That’s an integration test. Your external api returns a number, let’s say 10. You have two local functions. One that is very general and fetches that number, and another that transforms that number. Your local transformation function is the one that is tested. The other function is part of integration tests and in general can’t be unit tested.
Exactly, there's a layer (integration testing) where I usually do need to have a test against a mock to validate my function doing the external call is passing a request I expect. I can break it down into a parameter supplier function that will generate the proper request params and test that but I don't see any gain in abstracting that away simply to avoid mocks.
You use a "VCR" module to record the real request and response and then play it back in your unit test. Boom you get the power of an integration test with the speed and determinism of a unit test. Then you turn off the VCR in CI to catch if/when the upstream API changes on you and now it's a real integration test.
The problem with write tests, not too many, mostly integration is that unit tests are too damn good at giving you instant feedback and a tight dev loop. So we turned integration tests into unit tests. Combined with SQLite :memory: for unit tests and Postgres for the final integration tests we don't have to mock anything.

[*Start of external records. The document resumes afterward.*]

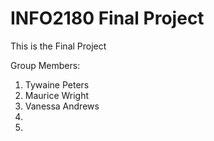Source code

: # INFO2180 Final Project

This is the Final Project

Group Members:

1. Tywaine Peters
2. Maurice Wright
3. Vanessa Andrews
4.
5.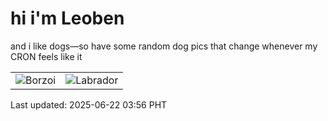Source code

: # hi i'm Leoben

and i like dogs—so have some random dog pics that change whenever my CRON feels like it

|  |  |
|--------|----------|
| ![Borzoi](https://random-dog-vercel.vercel.app/api/random-borzoi?v=1750535767) | ![Labrador](https://random-dog-vercel.vercel.app/api/random-labrador?v=1750535767) |

Last updated: 2025-06-22 03:56 PHT
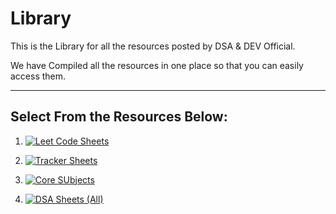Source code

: # Library

This is the Library for all the resources posted by DSA & DEV Official.

We have Compiled all the resources in one place so that you can easily access them.

---

## Select From the Resources Below:

1. [![Leet Code Sheets](https://user-images.githubusercontent.com/96862518/197524001-481ba0c0-c600-473d-a60a-3fb61b40280c.png)](./Leet%20Code%20Sheets/)

2. [![Tracker Sheets](https://user-images.githubusercontent.com/96862518/197524217-edb42974-cb5f-4ba7-999b-265f6598dc8a.png)](./Tracker%20Sheets/)

3. [![Core SUbjects](https://user-images.githubusercontent.com/96862518/197760566-185a6fbd-bd4b-43bc-b040-9f75d767d6a2.png)](./Core%20Subjects/)

4. [![DSA Sheets (All)](https://user-images.githubusercontent.com/96862518/198326511-a3d9e2cd-9f7b-4cb8-ac21-87613e582c25.png)](./DSA%20Sheets%20(All)/)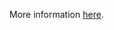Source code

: More information [here](https://docs.paloaltonetworks.com/content/techdocs/en_US/prisma/prisma-cloud/prisma-cloud-code-security-policy-reference/openstack-policies/openstack-policy-index/ensure-openstack-instance-does-not-use-basic-credentials.html).
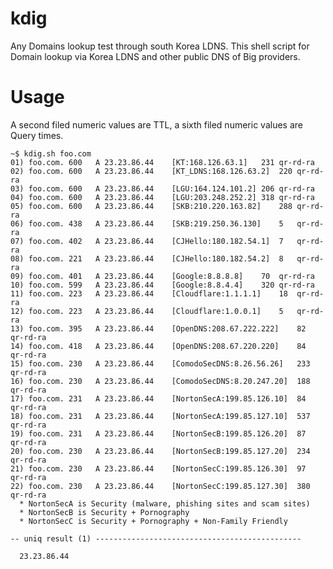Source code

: # kdig
Any Domains lookup test through south Korea LDNS.
This shell script for Domain lookup via Korea LDNS and other public DNS of Big providers.

# Usage
A second filed numeric values are TTL, a sixth filed numeric values are Query times.

    ~$ kdig.sh foo.com
    01) foo.com. 600   A 23.23.86.44	[KT:168.126.63.1]	231	qr-rd-ra
    02) foo.com. 600   A 23.23.86.44	[KT_LDNS:168.126.63.2]	220	qr-rd-ra
    03) foo.com. 600   A 23.23.86.44	[LGU:164.124.101.2]	206	qr-rd-ra
    04) foo.com. 600   A 23.23.86.44	[LGU:203.248.252.2]	318	qr-rd-ra
    05) foo.com. 600   A 23.23.86.44	[SKB:210.220.163.82]	288	qr-rd-ra
    06) foo.com. 438   A 23.23.86.44	[SKB:219.250.36.130]	5	qr-rd-ra
    07) foo.com. 402   A 23.23.86.44	[CJHello:180.182.54.1]	7	qr-rd-ra
    08) foo.com. 221   A 23.23.86.44	[CJHello:180.182.54.2]	8	qr-rd-ra
    09) foo.com. 401   A 23.23.86.44	[Google:8.8.8.8]	70	qr-rd-ra
    10) foo.com. 599   A 23.23.86.44	[Google:8.8.4.4]	320	qr-rd-ra
    11) foo.com. 223   A 23.23.86.44	[Cloudflare:1.1.1.1]	18	qr-rd-ra
    12) foo.com. 223   A 23.23.86.44	[Cloudflare:1.0.0.1]	5	qr-rd-ra
    13) foo.com. 395   A 23.23.86.44	[OpenDNS:208.67.222.222]	82	qr-rd-ra
    14) foo.com. 418   A 23.23.86.44	[OpenDNS:208.67.220.220]	84	qr-rd-ra
    15) foo.com. 230   A 23.23.86.44	[ComodoSecDNS:8.26.56.26]	233	qr-rd-ra
    16) foo.com. 230   A 23.23.86.44	[ComodoSecDNS:8.20.247.20]	188	qr-rd-ra
    17) foo.com. 231   A 23.23.86.44	[NortonSecA:199.85.126.10]	84	qr-rd-ra
    18) foo.com. 231   A 23.23.86.44	[NortonSecA:199.85.127.10]	537	qr-rd-ra
    19) foo.com. 231   A 23.23.86.44	[NortonSecB:199.85.126.20]	87	qr-rd-ra
    20) foo.com. 230   A 23.23.86.44	[NortonSecB:199.85.127.20]	234	qr-rd-ra
    21) foo.com. 230   A 23.23.86.44	[NortonSecC:199.85.126.30]	97	qr-rd-ra
    22) foo.com. 230   A 23.23.86.44	[NortonSecC:199.85.127.30]	380	qr-rd-ra
      * NortonSecA is Security (malware, phishing sites and scam sites)
      * NortonSecB is Security + Pornography
      * NortonSecC is Security + Pornography + Non-Family Friendly
    
    -- uniq result (1) ----------------------------------------------
    
      23.23.86.44

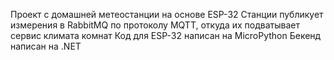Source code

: Проект с домашней метеостанции на основе ESP-32
Станции публикует измерения в RabbitMQ по протоколу MQTT, откуда их подватывает сервис климата комнат
Код для ESP-32 написан на MicroPython
Бекенд написан на .NET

Source: Currently use this method at $dayjob with great success.
My question was a rhetorical one, I do use request-replayers and other techniques (I've been through a bunch in the past 20+ years as they were developed).
I was challenging the absolutism of "never use mocks", it's just another technique and can be applied easily in integration tests if the guidelines are well set in the team on how to not use them.
Also, I do not do external calls in the CI/CD pipeline, it inevitably makes tests brittle and flaky.